As ultrasonic waves travel through a material, changes in acoustic properties and internal structure affect wave propagation. By analyzing these changes, ultrasonic testing assesses material properties and structural integrity. Common methods include through-transmission, pulse-echo, and tandem techniques.

Digital ultrasonic flaw detectors emit ultrasonic waves into the test object and analyze reflections, Doppler effects, or transmission to obtain internal information, which is then processed into images. This technology is highly effective for assessing the insulation condition of operating high-voltage busbars.

3. Specific Solutions for High-Voltage Busbar Discharge

If abnormal discharge in high-voltage busbars is not addressed promptly, it can lead to insulation overheating, eventual insulation failure, and even major blackouts. Therefore, discharge faults must be resolved quickly and prevented proactively.
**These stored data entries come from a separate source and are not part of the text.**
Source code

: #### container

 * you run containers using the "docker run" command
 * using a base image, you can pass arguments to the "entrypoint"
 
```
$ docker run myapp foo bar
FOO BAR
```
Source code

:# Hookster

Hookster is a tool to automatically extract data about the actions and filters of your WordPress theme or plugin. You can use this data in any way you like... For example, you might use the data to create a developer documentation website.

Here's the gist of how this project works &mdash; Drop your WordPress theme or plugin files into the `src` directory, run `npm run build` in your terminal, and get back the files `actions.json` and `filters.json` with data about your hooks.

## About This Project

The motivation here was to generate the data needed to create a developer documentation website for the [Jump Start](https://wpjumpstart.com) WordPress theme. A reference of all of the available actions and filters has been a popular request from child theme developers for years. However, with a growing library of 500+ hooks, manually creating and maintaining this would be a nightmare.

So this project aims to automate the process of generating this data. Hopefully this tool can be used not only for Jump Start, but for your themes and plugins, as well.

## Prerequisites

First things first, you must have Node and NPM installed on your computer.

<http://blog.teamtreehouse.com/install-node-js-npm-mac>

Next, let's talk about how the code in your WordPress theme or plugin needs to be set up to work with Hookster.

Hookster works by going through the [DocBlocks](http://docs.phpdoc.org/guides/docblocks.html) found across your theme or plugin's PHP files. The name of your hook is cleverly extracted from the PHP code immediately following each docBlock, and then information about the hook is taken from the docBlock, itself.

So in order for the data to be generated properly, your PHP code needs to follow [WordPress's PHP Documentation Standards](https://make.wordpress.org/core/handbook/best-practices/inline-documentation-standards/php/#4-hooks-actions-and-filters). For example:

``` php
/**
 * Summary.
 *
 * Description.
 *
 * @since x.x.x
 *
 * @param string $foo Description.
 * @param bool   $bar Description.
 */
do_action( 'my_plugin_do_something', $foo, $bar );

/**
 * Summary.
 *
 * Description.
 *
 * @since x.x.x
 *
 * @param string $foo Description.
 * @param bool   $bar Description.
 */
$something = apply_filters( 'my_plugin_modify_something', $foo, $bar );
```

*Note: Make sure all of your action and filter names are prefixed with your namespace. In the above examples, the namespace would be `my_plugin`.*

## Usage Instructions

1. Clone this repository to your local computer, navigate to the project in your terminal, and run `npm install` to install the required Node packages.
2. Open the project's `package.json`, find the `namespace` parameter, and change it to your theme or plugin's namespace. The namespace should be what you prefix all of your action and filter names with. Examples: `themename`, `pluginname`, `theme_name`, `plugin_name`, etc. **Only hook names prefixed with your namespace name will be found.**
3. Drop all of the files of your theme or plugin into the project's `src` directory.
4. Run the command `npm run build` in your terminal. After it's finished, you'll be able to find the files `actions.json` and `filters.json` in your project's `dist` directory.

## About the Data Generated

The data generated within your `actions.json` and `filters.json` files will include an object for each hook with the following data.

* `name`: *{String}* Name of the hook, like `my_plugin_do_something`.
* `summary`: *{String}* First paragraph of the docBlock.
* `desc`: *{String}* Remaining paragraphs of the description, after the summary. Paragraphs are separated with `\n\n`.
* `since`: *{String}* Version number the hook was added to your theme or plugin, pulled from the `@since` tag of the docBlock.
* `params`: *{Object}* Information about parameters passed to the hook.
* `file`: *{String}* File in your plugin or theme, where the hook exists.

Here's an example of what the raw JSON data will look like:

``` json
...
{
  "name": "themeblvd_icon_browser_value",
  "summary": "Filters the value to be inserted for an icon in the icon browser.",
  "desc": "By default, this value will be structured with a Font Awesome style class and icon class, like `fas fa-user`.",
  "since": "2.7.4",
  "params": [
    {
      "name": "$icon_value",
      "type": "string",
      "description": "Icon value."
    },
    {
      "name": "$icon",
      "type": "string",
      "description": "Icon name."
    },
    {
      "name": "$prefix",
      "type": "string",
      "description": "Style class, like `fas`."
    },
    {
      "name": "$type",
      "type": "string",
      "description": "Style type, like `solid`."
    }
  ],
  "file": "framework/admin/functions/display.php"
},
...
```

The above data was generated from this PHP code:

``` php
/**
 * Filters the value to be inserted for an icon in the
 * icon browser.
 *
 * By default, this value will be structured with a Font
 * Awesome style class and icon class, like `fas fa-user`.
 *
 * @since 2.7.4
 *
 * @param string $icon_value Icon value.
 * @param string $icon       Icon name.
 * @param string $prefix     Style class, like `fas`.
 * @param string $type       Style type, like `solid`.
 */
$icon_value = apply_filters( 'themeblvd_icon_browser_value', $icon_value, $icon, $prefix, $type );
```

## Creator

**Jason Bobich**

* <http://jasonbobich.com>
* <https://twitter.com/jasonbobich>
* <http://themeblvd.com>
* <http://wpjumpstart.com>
3.1 Strict Commissioning and Acceptance Testing

Many busbar discharge faults stem from poor workmanship or lack of responsibility during construction. Test personnel must strictly follow codes and standards during acceptance testing of new equipment, identifying potential discharge risks early and correcting them before commissioning.

3.2 Replace Aging Busbar Insulators

Most operational busbar discharges are caused by aging of support insulators. A detailed inventory should be maintained, and insulators should be replaced based on service life to ensure adequate insulation strength.

3.3 Comprehensive Analysis Using Insulation and Diagnostic Tests

Insulation tests can effectively detect severe discharge faults. However, for early-stage or hidden discharges, advanced diagnostic methods such as infrared imaging, UV imaging, and ultrasonic testing are required for early detection and intervention. Therefore, a comprehensive analysis combining both insulation tests and diagnostic tests is essential to effectively prevent and mitigate busbar discharge failures.